> _AIM OF THE TASK_
Read the lines below, and copy any that contain the string "formatters".

> _ENTRIES SHOWN_

☆ ☆ ☆ ☆ ☆

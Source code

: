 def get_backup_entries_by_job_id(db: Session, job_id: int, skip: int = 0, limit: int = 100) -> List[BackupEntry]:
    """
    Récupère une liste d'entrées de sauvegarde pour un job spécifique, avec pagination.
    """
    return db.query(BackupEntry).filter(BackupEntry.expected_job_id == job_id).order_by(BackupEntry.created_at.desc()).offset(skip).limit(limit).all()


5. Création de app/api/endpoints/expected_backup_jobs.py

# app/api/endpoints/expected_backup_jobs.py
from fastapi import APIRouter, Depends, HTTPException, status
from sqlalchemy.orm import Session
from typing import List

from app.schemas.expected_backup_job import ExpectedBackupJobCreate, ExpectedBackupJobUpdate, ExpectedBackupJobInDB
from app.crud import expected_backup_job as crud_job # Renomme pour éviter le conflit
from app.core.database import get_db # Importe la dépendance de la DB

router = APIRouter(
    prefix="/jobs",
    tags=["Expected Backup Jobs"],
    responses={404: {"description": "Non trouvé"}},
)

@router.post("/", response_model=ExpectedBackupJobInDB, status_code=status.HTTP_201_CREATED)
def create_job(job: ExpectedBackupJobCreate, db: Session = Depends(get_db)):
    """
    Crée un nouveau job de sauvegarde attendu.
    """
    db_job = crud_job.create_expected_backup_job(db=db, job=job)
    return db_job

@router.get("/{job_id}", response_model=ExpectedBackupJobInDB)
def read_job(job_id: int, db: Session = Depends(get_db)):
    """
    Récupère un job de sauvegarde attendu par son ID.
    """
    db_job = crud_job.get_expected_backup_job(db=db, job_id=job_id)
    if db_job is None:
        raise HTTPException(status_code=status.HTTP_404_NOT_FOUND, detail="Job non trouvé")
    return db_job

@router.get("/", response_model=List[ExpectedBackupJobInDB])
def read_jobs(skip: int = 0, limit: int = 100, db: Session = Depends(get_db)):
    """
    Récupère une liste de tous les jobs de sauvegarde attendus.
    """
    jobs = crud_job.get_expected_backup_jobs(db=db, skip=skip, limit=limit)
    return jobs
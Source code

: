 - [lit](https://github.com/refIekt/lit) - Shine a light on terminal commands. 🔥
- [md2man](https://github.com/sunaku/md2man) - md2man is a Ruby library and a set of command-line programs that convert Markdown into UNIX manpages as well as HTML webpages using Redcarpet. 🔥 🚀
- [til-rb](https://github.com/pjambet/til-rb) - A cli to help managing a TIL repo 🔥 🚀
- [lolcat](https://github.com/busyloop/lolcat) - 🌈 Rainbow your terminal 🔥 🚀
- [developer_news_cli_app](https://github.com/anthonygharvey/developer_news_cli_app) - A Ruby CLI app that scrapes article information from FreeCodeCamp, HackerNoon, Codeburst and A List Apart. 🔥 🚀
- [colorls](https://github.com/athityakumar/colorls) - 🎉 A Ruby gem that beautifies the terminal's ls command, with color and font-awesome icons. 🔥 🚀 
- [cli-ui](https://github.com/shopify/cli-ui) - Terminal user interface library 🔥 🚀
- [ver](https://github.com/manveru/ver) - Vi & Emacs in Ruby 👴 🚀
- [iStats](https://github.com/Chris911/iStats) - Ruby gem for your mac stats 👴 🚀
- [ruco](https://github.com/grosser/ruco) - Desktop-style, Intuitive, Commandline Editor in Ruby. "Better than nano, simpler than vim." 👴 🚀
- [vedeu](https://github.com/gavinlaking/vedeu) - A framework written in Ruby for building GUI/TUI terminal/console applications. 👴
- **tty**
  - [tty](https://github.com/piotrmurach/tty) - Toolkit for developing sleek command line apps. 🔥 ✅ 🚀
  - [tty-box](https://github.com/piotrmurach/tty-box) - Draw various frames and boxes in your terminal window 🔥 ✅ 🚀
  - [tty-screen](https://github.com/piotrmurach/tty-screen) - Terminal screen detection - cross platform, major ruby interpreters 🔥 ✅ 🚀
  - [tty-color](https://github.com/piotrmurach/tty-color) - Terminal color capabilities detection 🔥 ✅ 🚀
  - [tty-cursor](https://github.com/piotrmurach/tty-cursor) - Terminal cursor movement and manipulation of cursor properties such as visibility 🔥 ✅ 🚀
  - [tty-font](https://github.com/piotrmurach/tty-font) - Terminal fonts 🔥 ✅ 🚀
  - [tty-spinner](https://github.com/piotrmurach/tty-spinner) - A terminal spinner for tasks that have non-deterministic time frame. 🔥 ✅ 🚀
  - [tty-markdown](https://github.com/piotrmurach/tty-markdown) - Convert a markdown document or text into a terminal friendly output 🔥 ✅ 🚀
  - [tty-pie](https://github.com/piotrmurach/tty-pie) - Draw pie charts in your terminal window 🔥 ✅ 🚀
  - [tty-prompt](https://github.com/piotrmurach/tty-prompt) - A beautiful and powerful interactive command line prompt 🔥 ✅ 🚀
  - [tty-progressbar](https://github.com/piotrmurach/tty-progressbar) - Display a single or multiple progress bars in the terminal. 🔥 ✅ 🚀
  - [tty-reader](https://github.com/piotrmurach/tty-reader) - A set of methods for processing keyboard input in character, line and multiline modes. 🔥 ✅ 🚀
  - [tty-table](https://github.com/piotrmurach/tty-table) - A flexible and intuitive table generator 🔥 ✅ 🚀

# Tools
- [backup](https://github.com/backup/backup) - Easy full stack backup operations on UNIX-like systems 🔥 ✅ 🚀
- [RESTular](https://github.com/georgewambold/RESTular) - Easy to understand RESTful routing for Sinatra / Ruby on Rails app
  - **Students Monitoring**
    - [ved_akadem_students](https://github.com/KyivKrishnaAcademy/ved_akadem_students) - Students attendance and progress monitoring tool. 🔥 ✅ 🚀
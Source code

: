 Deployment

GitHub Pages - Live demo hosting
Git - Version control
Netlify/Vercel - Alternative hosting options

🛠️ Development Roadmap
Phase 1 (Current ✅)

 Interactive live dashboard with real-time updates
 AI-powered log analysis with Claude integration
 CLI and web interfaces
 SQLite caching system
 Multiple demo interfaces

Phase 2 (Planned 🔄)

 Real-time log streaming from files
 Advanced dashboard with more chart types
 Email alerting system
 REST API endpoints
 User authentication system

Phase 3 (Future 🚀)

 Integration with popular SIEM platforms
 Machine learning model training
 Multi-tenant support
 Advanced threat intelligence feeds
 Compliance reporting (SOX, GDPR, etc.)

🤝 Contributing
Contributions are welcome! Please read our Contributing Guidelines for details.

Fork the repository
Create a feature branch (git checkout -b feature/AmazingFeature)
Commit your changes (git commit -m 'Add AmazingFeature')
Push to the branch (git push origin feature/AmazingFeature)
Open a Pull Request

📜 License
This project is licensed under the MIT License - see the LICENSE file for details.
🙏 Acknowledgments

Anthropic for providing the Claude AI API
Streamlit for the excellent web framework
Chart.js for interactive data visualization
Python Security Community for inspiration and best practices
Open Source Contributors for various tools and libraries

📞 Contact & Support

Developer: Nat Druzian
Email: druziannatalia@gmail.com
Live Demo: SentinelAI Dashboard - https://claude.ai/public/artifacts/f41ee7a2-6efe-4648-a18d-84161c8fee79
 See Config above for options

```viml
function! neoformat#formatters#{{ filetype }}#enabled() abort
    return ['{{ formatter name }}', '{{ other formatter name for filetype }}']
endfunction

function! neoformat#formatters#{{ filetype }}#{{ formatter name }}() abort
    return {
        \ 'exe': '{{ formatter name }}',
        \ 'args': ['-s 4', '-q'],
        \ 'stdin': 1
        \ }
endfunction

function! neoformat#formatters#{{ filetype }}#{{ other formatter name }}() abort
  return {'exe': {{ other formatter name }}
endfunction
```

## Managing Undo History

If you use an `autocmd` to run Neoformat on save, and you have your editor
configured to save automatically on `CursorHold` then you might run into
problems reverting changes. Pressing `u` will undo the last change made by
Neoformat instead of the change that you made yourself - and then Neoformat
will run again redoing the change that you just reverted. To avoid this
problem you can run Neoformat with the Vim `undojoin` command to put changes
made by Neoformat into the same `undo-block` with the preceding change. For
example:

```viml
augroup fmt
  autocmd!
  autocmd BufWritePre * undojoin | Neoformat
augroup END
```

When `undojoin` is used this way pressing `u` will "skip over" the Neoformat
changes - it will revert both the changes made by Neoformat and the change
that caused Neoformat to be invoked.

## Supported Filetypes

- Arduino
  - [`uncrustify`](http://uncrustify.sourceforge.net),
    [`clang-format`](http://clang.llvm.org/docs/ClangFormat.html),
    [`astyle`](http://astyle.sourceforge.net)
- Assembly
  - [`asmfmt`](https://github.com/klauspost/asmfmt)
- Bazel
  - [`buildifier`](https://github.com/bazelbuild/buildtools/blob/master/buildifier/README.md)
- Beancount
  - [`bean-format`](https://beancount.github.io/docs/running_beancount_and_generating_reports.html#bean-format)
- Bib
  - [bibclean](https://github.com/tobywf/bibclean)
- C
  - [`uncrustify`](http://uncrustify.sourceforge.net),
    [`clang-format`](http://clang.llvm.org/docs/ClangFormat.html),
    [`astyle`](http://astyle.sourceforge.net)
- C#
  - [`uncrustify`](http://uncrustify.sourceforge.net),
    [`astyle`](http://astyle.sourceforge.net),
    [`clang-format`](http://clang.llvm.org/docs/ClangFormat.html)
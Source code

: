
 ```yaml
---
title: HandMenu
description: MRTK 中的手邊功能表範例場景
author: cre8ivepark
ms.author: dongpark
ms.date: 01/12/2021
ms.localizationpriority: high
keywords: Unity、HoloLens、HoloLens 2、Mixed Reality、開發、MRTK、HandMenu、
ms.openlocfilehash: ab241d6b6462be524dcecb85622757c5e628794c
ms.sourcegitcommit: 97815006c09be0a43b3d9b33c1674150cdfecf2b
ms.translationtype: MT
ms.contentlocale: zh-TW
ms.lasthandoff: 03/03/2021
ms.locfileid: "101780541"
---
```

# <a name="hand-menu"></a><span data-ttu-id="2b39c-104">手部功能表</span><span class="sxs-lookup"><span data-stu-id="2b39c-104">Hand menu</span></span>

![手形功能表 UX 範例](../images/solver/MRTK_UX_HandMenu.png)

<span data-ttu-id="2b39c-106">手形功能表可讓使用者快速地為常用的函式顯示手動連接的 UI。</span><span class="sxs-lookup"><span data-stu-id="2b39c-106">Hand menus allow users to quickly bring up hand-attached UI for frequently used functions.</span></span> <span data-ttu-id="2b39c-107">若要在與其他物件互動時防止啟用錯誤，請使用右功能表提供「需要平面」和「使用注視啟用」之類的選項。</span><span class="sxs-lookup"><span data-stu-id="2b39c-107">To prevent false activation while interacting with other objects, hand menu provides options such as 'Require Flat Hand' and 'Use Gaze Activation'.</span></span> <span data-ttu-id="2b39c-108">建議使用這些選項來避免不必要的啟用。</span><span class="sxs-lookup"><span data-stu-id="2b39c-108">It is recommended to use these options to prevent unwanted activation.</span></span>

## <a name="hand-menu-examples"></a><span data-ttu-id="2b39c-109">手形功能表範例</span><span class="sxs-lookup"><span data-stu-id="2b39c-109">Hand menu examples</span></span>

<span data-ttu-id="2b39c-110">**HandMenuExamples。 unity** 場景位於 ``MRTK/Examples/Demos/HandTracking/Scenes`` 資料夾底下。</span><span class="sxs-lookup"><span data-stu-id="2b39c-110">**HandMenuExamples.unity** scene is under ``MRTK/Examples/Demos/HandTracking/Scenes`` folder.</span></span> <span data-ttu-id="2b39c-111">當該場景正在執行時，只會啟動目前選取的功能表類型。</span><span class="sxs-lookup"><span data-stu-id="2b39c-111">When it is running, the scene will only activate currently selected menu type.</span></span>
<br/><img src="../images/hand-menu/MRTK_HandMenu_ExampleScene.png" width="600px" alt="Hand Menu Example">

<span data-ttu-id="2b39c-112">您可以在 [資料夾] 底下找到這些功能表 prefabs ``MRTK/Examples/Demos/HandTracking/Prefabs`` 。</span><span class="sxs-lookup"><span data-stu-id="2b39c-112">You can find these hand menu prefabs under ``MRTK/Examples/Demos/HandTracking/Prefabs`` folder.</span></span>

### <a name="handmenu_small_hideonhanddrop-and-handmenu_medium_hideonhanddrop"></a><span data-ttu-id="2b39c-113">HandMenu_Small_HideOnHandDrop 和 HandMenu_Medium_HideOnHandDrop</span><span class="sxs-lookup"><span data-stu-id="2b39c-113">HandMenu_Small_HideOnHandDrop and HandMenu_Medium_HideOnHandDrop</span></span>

☆ ☆ ☆ ☆ ☆

> _EXERCISE SOLUTION_
function! neoformat#formatters#{{ filetype }}#enabled() abort
function! neoformat#formatters#{{ filetype }}#{{ formatter name }}() abort
function! neoformat#formatters#{{ filetype }}#{{ other formatter name }}() abort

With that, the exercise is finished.